Aqui, a impaciência é
do falante, claro está – não do poema –, sôfrego à espera da amada (ou de uma
relação afetiva que teima em não se avizinhar), inquieto ante a possibilidade
de que possa ela chegar quando tudo já “tenha sabor seco de cinzas, de terras
amargas”: com efeito, os versos evoluem num tom desalentado, revelando as
fráguas pelo iminente acaso de um desencontro.
São os ofegos pela
satisfação de desejos orientadores de uma vida, mas que podem ser obstados por circunstâncias
inesperadas, como a morte – e é a esta que, no limite, a voz lírica se refere,
quando emprega a locução “cinzas gélidas”, ou, menos extremadamente, a um estado
de espírito cujo terreno, em seu desapego, expõe-se às chances de se tornar definitivamente
estéril.
J.A.R. – H.C.
Emilio Ballagas
(1908-1954)
Poema impaciente
¿Y si llegaras tarde,
cuando mi boca tenga
sabor seco a cenizas,
a tierras amargas?
¿Y si llegaras cuando
la tierra removida y
oscura (ciega, muerta)
llueva sobre mis
ojos,
y desterrado de la
luz del mundo
te busque en la luz
mía,
en la luz interior
que yo creyera
tener fluyendo en mí?
(Cuando tal vez
descubra
que nunca tuve luz
y marche a tientas
dentro de mí mismo,
como un ciego que
tropieza a cada paso
con recuerdos que
hieren como cardos.)
¿Y si llegaras cuando
ya el hastío
ata y venda las
manos;
cuando no pueda abrir
los brazos
y cerrarlos después
como las valvas
de una concha amorosa
que defiende
su misterio, su
carne, su secreto;
cuando no pueda oír
abrirse
la rosa de tu beso ni
tocarla
(tacto mío marchito
entre la tierra yerta)
ni sentir que me nace
otro perfume
que le responda al
tuyo,
ni enseñar a tus
rosas
el color de mis
rosas?
¿Y si llegaras tarde
y encontraras (tan
solo)
las cenizas heladas
de la espera?
De: “Sabor eterno”
(1939)
Homem à espera
(Frank Habbas:
artista norte-americano)
Poema impaciente
E se você chegar
tarde,
quando minha boca
tiver
sabor seco de cinzas,
e de terras amargas?
E se chegar quando
a terra removida e
escura (cega, morta)
chova sobre meus
olhos,
e desterrado da luz
do mundo
te busque em minha
luz,
na luz interior que
eu achava
que vinha fluindo em
mim?
(Quando talvez
descubra
que nunca tive luz
e ande tateando
dentro de mim mesmo,
como um cego que
tropeça a cada passo
com lembranças que
ferem como cardos.)
E se chegar quando já
o tédio
ate e tape as mãos;
quando não possa
abrir os braços
e fechá-los depois
como as valvas
de uma concha amorosa
que defende
seu mistério, sua
carne, seu segredo;
quando não possa ouvir
abrir
a rosa de seu beijo
nem tocar
meu tato murcho entre
a erva hirta)
nem sentir que nasce
em mim outro perfume
que lhe responda ao
seu,
nem mostrar a suas
rosas
a cor das minhas?
E se você chegasse
tarde
e encontrasse
(apenas)
as cinzas gélidas da
espera?
De: “Sabor eterno”
(1939)
Referência:
BALLAGAS, Emilio.
Poema impaciente / Poema impaciente.
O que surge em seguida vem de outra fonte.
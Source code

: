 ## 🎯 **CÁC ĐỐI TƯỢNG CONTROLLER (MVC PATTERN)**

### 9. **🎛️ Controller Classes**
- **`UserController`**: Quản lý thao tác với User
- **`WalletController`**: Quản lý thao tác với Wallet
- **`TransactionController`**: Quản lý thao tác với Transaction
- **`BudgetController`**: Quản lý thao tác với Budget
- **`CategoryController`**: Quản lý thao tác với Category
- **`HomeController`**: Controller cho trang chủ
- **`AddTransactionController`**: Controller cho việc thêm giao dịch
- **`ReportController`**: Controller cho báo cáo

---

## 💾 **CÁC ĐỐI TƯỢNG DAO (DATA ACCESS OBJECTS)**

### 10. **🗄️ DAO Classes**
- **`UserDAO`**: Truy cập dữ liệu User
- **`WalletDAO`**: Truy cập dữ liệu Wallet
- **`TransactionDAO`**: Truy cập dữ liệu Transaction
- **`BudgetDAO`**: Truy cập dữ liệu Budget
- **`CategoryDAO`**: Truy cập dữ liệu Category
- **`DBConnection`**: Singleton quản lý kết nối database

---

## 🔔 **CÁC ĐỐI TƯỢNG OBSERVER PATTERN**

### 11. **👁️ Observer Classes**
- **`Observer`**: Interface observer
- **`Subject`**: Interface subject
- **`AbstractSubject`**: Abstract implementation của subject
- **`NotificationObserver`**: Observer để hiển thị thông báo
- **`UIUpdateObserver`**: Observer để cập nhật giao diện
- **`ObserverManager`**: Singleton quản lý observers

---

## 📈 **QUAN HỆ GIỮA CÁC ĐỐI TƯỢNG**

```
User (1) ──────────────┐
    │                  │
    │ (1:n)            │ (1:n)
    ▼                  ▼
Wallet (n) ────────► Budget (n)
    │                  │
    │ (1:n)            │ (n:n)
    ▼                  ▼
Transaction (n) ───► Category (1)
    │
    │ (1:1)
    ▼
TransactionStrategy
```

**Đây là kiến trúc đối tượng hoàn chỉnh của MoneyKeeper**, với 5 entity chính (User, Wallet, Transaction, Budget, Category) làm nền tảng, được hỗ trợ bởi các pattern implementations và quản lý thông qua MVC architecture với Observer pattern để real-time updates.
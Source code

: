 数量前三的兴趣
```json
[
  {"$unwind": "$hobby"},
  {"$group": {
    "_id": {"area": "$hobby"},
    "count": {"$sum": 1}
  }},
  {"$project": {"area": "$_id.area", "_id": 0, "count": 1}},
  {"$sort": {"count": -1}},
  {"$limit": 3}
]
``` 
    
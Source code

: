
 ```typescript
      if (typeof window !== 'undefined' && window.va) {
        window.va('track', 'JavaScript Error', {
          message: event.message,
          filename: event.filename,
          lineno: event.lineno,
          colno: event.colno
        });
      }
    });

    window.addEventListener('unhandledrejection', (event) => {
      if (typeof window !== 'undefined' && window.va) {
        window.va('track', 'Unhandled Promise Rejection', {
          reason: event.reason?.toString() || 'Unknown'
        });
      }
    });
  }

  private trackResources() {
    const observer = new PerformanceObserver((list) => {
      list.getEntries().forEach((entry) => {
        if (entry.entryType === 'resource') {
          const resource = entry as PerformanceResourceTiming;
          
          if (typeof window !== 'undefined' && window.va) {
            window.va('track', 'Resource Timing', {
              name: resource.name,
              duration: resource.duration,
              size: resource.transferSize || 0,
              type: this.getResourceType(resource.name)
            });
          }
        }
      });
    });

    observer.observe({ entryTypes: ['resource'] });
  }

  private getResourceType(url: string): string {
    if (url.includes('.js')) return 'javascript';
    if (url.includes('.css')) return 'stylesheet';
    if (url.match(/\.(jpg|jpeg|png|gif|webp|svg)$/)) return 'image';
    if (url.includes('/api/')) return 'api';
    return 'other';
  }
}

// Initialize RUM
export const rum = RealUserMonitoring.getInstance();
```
Tradução de
Alai Garcia Diniz e Luizete Guimarães Barros. In: LEMUS, Virgilio López (Seleção,
prefácio e notas). Vinte poetas cubanos do século XX. Tradução de
Alai Garcia Diniz e Luizete Guimarães Barros. Edição bilíngue. Florianópolis,
SC: Ed. da UFSC, 1995. Em espanhol: p. 74; em português: p. 75.